Summary of this case from Biggs v. SchwarzeneggerOpinion
No. 189.
Argued April 8, 1901. Decided May 20, 1901.
Questions arising under the Constitution and laws of the United States were presented at the trial of this case in the Supreme Court of the State, and were decided against the party invoking their protection. Had that Court declined to pass on the Federal questions, and dismissed the petition without considering them, this Court would not undertake to revise their action. The legislation of North Carolina in question in this case, did not make that a criminal act which was innocent when done; did not aggravate an offence or change the punishment and make it greater than it was when it was committed; did not alter the rules of evidence and require less or different evidence than the law required at the time of the commission of the offence; and did not deprive the accused of any substantial right or immunity possessed by them at the time of the commission of the offence charged; and the law granting to the State the right of appeal from the Superior Court to the Supreme Court of the State was not an ex post facto law. The contention that the plaintiffs in error were denied the equal protection of the laws because the State was allowed an appeal from the Superior Court of the Eastern, and not from the Western District of the State, is not well founded. It appears by the statement of the plaintiffs in error in their petition for a reargument, that no Federal question was raised or considered in the criminal court or in the Superior Court in respect to the admission of the evidence; and therefore there was no basis on which to claim error in this respect in those courts; nor did the Supreme Court in passing on the contention, deal with it as a Federal question, but as a mere question arising under the criminal law of the State; and hence there is nothing in its action for this court to review.

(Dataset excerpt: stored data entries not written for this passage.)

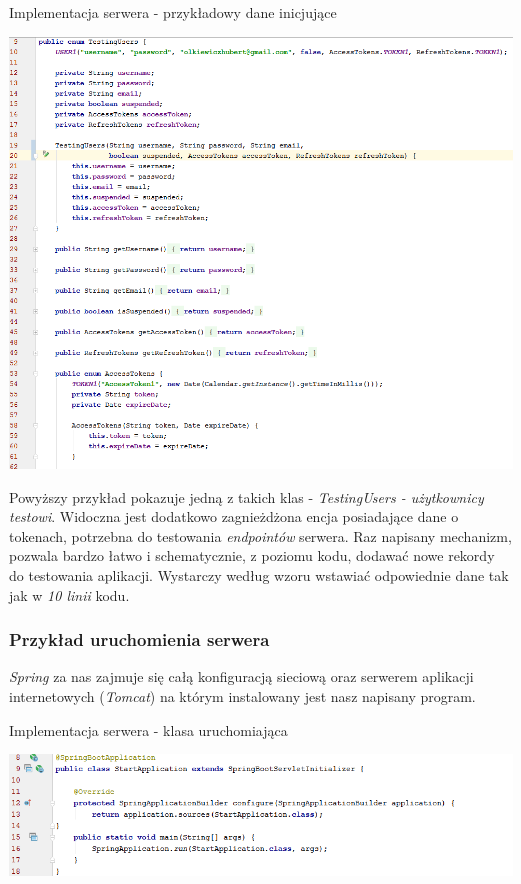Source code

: \documentclass[10pt,titlepage]{article} %
\begin{document}
\begin{listing}[H]
\caption[Implementacja serwera - przykładowy dane inicjujące]{Implementacja serwera - przykładowy dane inicjujące}
\includegraphics[width=1.0\textwidth, height=0.8\textheight]{img/sekcja3/backend/daneInicjalizacyjne}
\end{listing}

Powyższy przykład pokazuje jedną z takich klas - \textit{TestingUsers - użytkownicy testowi}. Widoczna jest dodatkowo zagnieżdżona encja posiadające dane o tokenach, potrzebna do testowania \textit{endpointów} serwera. Raz napisany mechanizm, pozwala bardzo łatwo i schematycznie, z poziomu kodu, dodawać nowe rekordy do testowania aplikacji. Wystarczy według wzoru wstawiać odpowiednie dane tak jak w \textit{10 linii} kodu.

\subsubsection{Przykład uruchomienia serwera}
\textit{Spring} za nas zajmuje się całą konfiguracją sieciową oraz serwerem aplikacji internetowych (\textit{Tomcat}) na którym instalowany jest nasz napisany program.

\begin{listing}[H]
\centering
\caption[Implementacja serwera - klasa uruchomiająca]{Implementacja serwera -  klasa uruchomiająca}
\includegraphics[width=\textwidth]{img/sekcja3/backend/klasaStartowa}
\end{listing}
\end{document}
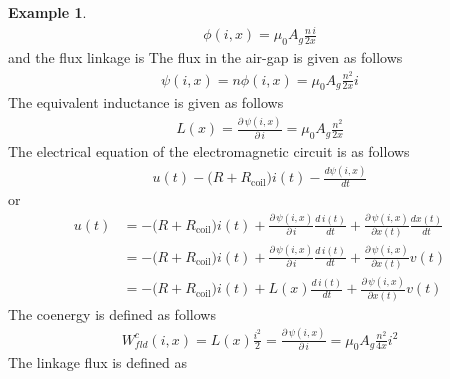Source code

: \documentclass[11pt,a4paper,oneside]{book}
\numberwithin{equation}{section}
\theoremstyle{it}
\theoremstyle{definition}
\newtheorem{example}{Example}[section]
\begin{document}
\begin{example}
\begin{equation}\label{example_6}	
	\begin{aligned}
		\phi\left(i,x\right) = \mu_0A_g\frac{n\,i}{2x} 
	\end{aligned}
\end{equation} 
and the flux linkage is 
The flux in the air-gap is given as follows
\begin{equation}\label{example_7}	
	\begin{aligned}
		\psi\left(i,x\right) = n\phi\left(i,x\right) = \mu_0A_g\frac{n^2}{2x}i 
	\end{aligned}
\end{equation}
The equivalent inductance is given as follows
\begin{equation}\label{example_8}	
	\begin{aligned}
		L(x) = \frac{\partial\,\psi\left(i,x\right)}{\partial\,i} = \mu_0A_g\frac{n^2}{2x} 
	\end{aligned}
\end{equation}
The electrical equation of the electromagnetic circuit is as follows
\begin{equation}\label{example_9}	
	\begin{aligned}
		u(t) - \big(R+R_{\text{coil}}\big)i(t) -\frac{d\psi(i,x)}{dt}
	\end{aligned}
\end{equation}
or
\begin{equation}\label{example_10}	
	\begin{aligned}
		u(t) &= -\big(R+R_{\text{coil}}\big)i(t) + \frac{\partial\,\psi(i,x)}{\partial\,i}\frac{d\,i(t)}{dt} + \frac{\partial\,\psi(i,x)}{\partial x(t)}\frac{dx(t)}{dt} \\[8pt]
		&= -\big(R+R_{\text{coil}}\big)i(t) + \frac{\partial\,\psi(i,x)}{\partial\,i}\frac{d\,i(t)}{dt} + \frac{\partial\,\psi(i,x)}{\partial x(t)}v(t) \\[8pt]
		&= -\big(R+R_{\text{coil}}\big)i(t) + L(x)\frac{d\,i(t)}{dt} + \frac{\partial\,\psi(i,x)}{\partial x(t)}v(t)
	\end{aligned}
\end{equation}
The coenergy is defined as follows
\begin{equation}\label{example_11}	
	\begin{aligned}
		W_{fld}^c(i,x)=L(x)\frac{i^2}{2} = \frac{\partial\,\psi\left(i,x\right)}{\partial\,i} = \mu_0A_g\frac{n^2}{4x} i^2
	\end{aligned}
\end{equation}
The linkage flux is defined as

\end{example}
\end{document}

Mr. F.H. Busbee for plaintiffs in error.
Mr. J.C.L. Harris and Mr. B.G. Green for defendant in error.
Before considering the errors assigned by the plaintiffs in error to the judgment of the Supreme Court of North Carolina, it is proper that we should dispose of the motion made by the counsel for the State to dismiss the writ of error, on the alleged ground that the record does not disclose that any Federal question was raised in either of the courts in which the case was heard, and that no such question was raised.
It is, of course, obvious that there was no opportunity for the defence to raise in the criminal court the question as to the validity, as against the defendants, of the legislation allowing an appeal to the Supreme Court, because that legislation was not enacted till after the trial had been concluded.
It would also seem that the question of the validity of that legislation, in its Federal aspect, was not raised or considered in the Superior Court. It is true that in that court error was alleged to the action of the criminal court in permitting evidence of certain statements in the books of the defendants, and which books had been seized by the sheriff under an attachment against the property of the defendants, to be used on the trial against the defendants and over their objection, and that contention was sustained by the Superior Court, and the new trial was granted for that and other reasons. But it does not appear that the Superior Court was formally called upon to consider any Federal question.
But we are of opinion that questions arising under the Constitution and laws of the United States were presented in the Supreme Court of the State, and were by that court considered and decided against the party invoking their protection.
It is true, as we learn from the first opinion filed by the Supreme Court, that such Federal questions were not considered by that court, or, at all events, were not treated as Federal questions, but as questions arising under state laws. But the record discloses that, after that opinion had been filed but before it had been certified down, the defendants filed a petition for reargument, and presented the Federal questions on which they rely. The Supreme Court entertained the petition, and proceeded to discuss and decide the Federal questions. In support of the motion to dismiss numerous decisions of this court are cited to the effect that it is too late to raise a Federal question by a petition for a rehearing in the Supreme Court of a State after that court has pronounced its final decision. Loeber v. Schroeder. 149 U.S. 580; Sayward v. Denny, 158 U.S. 180; Pim v. St. Louis, 165 U.S. 273.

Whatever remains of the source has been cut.